Returning production lines helps
The ING team of economists and strategists studying the world of global markets added that Taiwan’s spending includes “subsidies to preferential investments” that prompted some manufacturers in the country to move their production to Taiwan from mainland China. Long Chen Paper Co., one of the biggest paper manufacturers in Taiwan, is an example of this. It is among the Taiwanese companies that have been affected by the trade war in mainland China, according to the South China Morning Post. Since Beijing has introduced restrictions on waste paper imports, which the company uses in its manufacturing process, they prefer to shift the bulk of their operation back home from mainland China to Taiwan.
The country’s administration has likewise estimated that the investment could reach TWD800 billion this year or around 4 percent of their nominal GDP. It is the GDP that is evaluated at current market prices, which includes changes in the market prices in the present year caused by deflation or inflation.
|Taiwan’s spending includes “subsidies to preferential investments” that prompted some manufacturers in the country to move their production to Taiwan from mainland China. / Photo by Максим Кузубов via 123rf|
However, some of the investments are only registered and there are factories that are “yet to be built,” noted Pang.

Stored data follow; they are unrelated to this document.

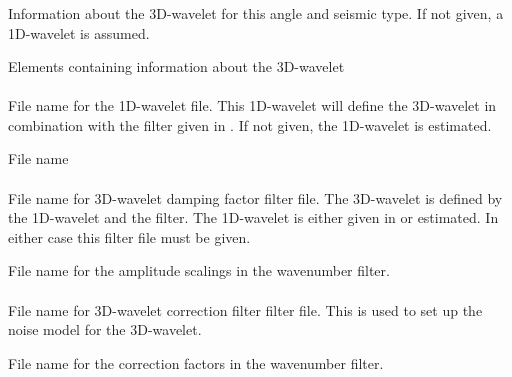 \subsubsection{}
 \slist
   \item \Description Information about the 3D-wavelet for this angle and seismic type. If not given, a 1D-wavelet is assumed.
   \item \Argument Elements containing information about the 3D-wavelet
   \item \Default
 \elist

\paragraph{}
 \slist
   \item \Description File name for the 1D-wavelet file. This 1D-wavelet will define the 3D-wavelet in combination with the filter given in . If not given, the 1D-wavelet is estimated.
   \item \Argument File name
   \item \Default
 \elist

\paragraph{}
 \slist
   \item \Description File name for 3D-wavelet damping factor filter file. The 3D-wavelet is defined by the 1D-wavelet and the filter. The 1D-wavelet is either given in  or estimated. In either case this filter file must be given.
   \item \Argument File name for the amplitude scalings in the wavenumber filter.
   \item \Default
 \elist

\paragraph{}
 \slist
   \item \Description File name for 3D-wavelet correction filter filter file. This is used to set up the noise model for the 3D-wavelet.
   \item \Argument File name for the correction factors in the wavenumber filter.
   \item \Default
 \elist


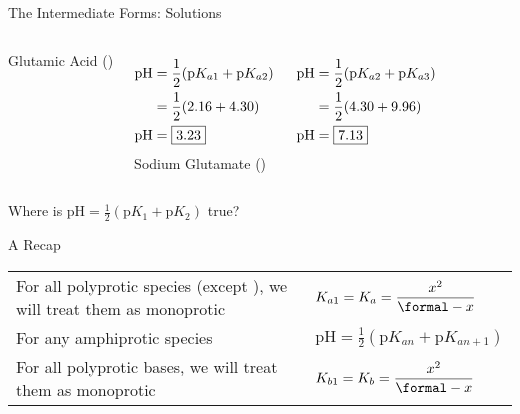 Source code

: \documentclass[notes=show]{beamer}
\begin{document}
\begin{frame}{The Intermediate Forms: Solutions}
	\begin{columns}
		{\color{fg} Glutamic Acid ()}

		\begin{align*}
			\text{pH} &= \frac{1}{2}(\text{p}K_{a1} +
			\text{p}K_{a2}) \\
			&= \frac{1}{2}(2.16 + 4.30) \\
			\text{pH} &= \fbox{3.23}
		\end{align*}
		{\color{fg} Sodium Glutamate ()}

		\begin{align*}
			\text{pH} &= \frac{1}{2}(\text{p}K_{a2} +
			\text{p}K_{a3}) \\
			&= \frac{1}{2}(4.30 + 9.96) \\
			\text{pH} &= \fbox{7.13}
		\end{align*}
	\end{columns}
\end{frame}

\begin{frame}{Where is $\text{pH} = \frac{1}{2} (\text{p}K_1 + \text{p}K_2)$
	true?}

	\begin{center}
		
	\end{center}
\end{frame}

\begin{frame}{A Recap}
	\renewcommand\arraystretch{2}
	\begin{tabularx}{\linewidth} {@{}X@{\qquad}l}
		For all polyprotic species (except \ch{H2SO4}), we will treat
		them as monoprotic & $K_{a1} = K_a =
		\dfrac{x^2}{\si{\formal}-x}$ \\
		For any amphiprotic species & $\text{pH} = \frac{1}{2}(\text{p}K_{an} +
		\text{p}K_{an+1})$\\
		For all polyprotic bases, we will treat them as monoprotic &
		$K_{b1} = K_b = \dfrac{x^2}{\si{\formal}-x}$
	\end{tabularx}
\end{frame}
\end{document}
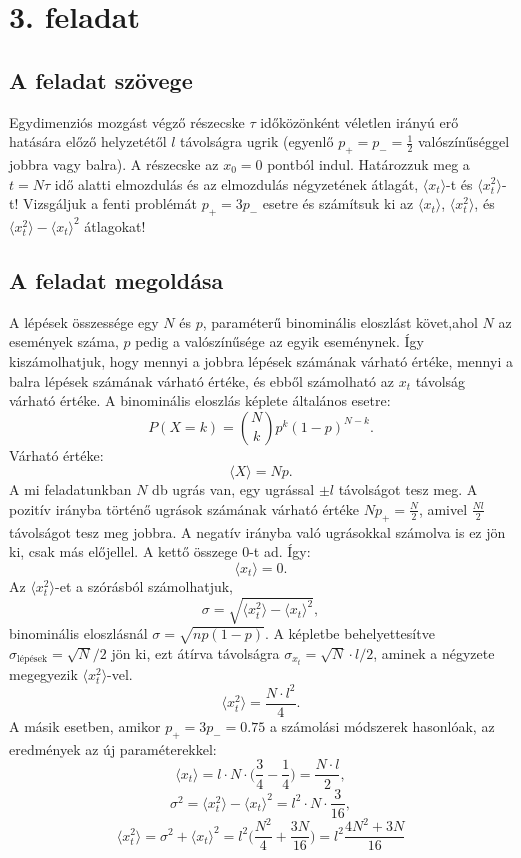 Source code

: \documentclass[12pt]{article}
\begin{document}
\section*{3. feladat}
\subsection*{A feladat szövege}
Egydimenziós mozgást végző részecske $\tau$ időközönként véletlen irányú erő hatására előző helyzetétől $l$ távolságra ugrik (egyenlő $p_{+} = p_{-} =\frac{1}{2} $ valószínűséggel jobbra vagy balra). A részecske az $x_0 = 0$ pontból indul.
Határozzuk meg a $ t = N \tau$ idő alatti elmozdulás és az elmozdulás négyzetének átlagát, $\langle x_t\rangle$-t és $\langle x^2_t \rangle$-t!
Vizsgáljuk a fenti problémát $p_+ = 3p_-$ esetre és számítsuk ki az $\langle x_t \rangle $, $\langle x^2_t\rangle$, és $\langle x^2_t\rangle-\langle x_t \rangle ^2$ átlagokat!
\subsection*{A feladat megoldása}
A lépések összessége egy $N$ és $p$, paraméterű binominális eloszlást követ,ahol $N$ az események száma, $p$ pedig a valószínűsége az egyik eseménynek. Így kiszámolhatjuk, hogy mennyi a jobbra lépések számának várható értéke, mennyi a balra lépések számának várható értéke, és ebből számolható az $x_t$ távolság várható értéke. A binominális eloszlás képlete általános esetre:
$$P(X = k) = {{N}\choose{k}}p^k(1-p)^{N-k}.$$
Várható értéke:
$$ \langle X \rangle = Np .$$
A mi feladatunkban $N$ db ugrás van, egy ugrással $\pm l$ távolságot tesz meg. A pozitív irányba történő ugrások számának várható értéke $Np_+ = \frac{N}{2}$, amivel $\frac{Nl}{2}$ távolságot tesz meg jobbra. A negatív irányba való ugrásokkal számolva is ez jön ki, csak más előjellel. A kettő összege $0$-t ad. Így:
$$\langle x_t \rangle = 0. $$
Az $\langle x^2_t \rangle $-et a szórásból számolhatjuk,
$$ \sigma = \sqrt{\langle x^2_t \rangle-\langle x_t \rangle ^2},$$ binominális eloszlásnál $\sigma = \sqrt{np(1-p)}$. A képletbe behelyettesítve $\sigma_{\text{lépések}} = \sqrt{N}/2$ jön ki, ezt átírva távolságra $\sigma_{x_t} = \sqrt{N}\cdot l /2$, aminek a négyzete megegyezik $\langle x^2_t \rangle $-vel.
$$\langle x^2_t \rangle = \frac{N\cdot l^2}{4}.$$
A másik esetben, amikor $p_+=3p_-=0.75$ a számolási módszerek hasonlóak, az eredmények az új paraméterekkel:
$$\langle x_t \rangle = l\cdot N\cdot \Big(\frac{3}{4}-\frac{1}{4}\Big ) = \frac{N\cdot l}{2},$$
$$\sigma^2 = {\langle x^2_t \rangle-\langle x_t \rangle ^2} = l^2\cdot N\cdot \frac{3}{16},$$
$$\langle x^2_t \rangle = \sigma^2 + \langle x_t \rangle ^2  = l^2\Big ( \frac{N^2}{4} + \frac{3N}{16} \Big ) = l^2\frac{4N^2 + 3N}{16}$$
\newpage
\end{document}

She went on to say how other investors are finding it challenging to have adequate water supplies and electricity, the reason why such investment gains to Taiwan may not be quickly realized.

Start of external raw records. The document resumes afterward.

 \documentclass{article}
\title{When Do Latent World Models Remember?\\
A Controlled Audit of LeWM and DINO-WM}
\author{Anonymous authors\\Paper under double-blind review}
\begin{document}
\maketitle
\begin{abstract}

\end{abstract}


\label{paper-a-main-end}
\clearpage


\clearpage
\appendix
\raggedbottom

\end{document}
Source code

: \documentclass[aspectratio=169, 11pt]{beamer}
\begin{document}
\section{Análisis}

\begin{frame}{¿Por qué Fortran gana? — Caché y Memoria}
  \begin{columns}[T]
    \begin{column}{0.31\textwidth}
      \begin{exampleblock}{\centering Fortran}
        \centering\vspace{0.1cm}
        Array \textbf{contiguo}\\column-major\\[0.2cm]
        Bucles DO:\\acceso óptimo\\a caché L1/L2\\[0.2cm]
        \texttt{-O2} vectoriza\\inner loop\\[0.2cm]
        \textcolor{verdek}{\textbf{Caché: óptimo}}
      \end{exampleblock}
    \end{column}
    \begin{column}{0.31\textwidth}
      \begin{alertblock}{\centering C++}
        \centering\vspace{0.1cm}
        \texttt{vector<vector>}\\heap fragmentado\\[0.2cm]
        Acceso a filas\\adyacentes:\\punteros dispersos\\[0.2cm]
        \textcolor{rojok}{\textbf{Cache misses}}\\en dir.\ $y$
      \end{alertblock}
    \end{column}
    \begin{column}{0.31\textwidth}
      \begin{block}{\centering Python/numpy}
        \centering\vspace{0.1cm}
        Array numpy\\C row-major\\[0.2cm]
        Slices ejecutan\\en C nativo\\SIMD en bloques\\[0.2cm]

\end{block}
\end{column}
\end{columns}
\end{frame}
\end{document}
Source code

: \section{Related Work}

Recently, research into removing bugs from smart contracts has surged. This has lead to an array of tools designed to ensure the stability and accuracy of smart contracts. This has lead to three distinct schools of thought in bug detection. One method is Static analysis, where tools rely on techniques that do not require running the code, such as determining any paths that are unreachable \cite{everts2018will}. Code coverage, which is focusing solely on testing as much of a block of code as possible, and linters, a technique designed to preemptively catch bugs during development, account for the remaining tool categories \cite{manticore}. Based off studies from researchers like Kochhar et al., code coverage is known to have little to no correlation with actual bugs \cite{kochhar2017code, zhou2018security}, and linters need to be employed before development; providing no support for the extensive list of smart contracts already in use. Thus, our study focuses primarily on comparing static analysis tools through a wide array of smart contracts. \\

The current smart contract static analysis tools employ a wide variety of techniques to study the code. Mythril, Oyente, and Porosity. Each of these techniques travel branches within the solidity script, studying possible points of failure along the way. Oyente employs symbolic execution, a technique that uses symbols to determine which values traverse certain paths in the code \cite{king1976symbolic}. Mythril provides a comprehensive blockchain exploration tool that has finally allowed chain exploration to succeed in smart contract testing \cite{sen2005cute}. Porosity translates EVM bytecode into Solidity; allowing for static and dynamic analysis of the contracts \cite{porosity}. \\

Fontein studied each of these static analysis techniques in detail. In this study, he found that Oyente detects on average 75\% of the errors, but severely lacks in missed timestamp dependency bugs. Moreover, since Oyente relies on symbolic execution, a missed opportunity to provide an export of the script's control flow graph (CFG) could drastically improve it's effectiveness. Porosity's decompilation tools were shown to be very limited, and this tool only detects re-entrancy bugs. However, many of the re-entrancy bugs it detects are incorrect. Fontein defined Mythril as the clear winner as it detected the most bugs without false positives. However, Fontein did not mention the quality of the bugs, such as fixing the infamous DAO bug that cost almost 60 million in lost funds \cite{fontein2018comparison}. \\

Strong net exports but may be temporary
Taiwan’s net exports, which is a measure of the country’s total trade, is also good. Both imports and exports grew by 2.17 percent and 4.23 percent YoY, respectively in the third quarter of 2019. This is way better compared to 3.68 percent and 4.13 percent in the second quarter. Yet, the strong boost in their net exports may only be temporary. The ING economists cited how smartphone sales in the country were not as good as they expected it to be after the initial orders. As a country that relies much on Apple gadgets, it may be directly affected both in exports and production. This is why economists predicted that Taiwan’s export contribution growth will subside in the fourth quarter.
Consumption is one important economic indicator and is a measure of national consumer spending. It means the value of services and goods bought by people in the country. This is also usually the biggest GDP component. Consumption may be classified according to needs as follows: food, clothing and footwear, energy and heating, housing, transport, health, house furniture and appliances, culture and schooling, communication, and entertainment. Taiwan’s consumption grew by 1.48 percent YoY in the third quarter this year. The reason for such growth, however, was because of a low base effect in 2018. The low base effect means the tendency of a small change from a low initial amount that was translated only into a large change of percentage.
The economists believe that if the salaries of people in Taiwan stagnate, there won’t be much consumption gain, and the same will happen should smartphone production and trade activities also slow.
General government spending
The general government spending indicates the size of the government of a country and highlights the government’s methods of delivering public goods and services. Intergovernmental economic group The Organisation for Economic Co-operation and Development highlighted these countries with the highest general government spending in terms of thousand USD per capita and as their GDP percentage in 2015: France (56.8 percent GDP), Finland (56.6 percent), Denmark (54.5 percent), Belgium (53.7 percent), and Greece (56.5 percent).
Meanwhile, Taiwan’s GDP in 2015 was worth 525.6 billion in US dollars, 531.36 billion in 2016, 574.9 billion in 2017 and 589.39 billion in 2018. Pang and the team’s forecast of Taiwan’s GDP growth in the fourth quarter this year will be at 2.8 percent YoY attributed to the low base effect in 2018. A strong Taiwan dollar is also expected because of the country’s stock market and the capital inflows from various investments. A strong dollar means expensive exports as foreign purchases will have to pay more for the goods.
While Taiwan’s economy shows signs of improvement, particularly in exports, it remains a question of how long it will last. The ongoing US-China trade war and the slow demand for smartphones may slow down the GDP growth.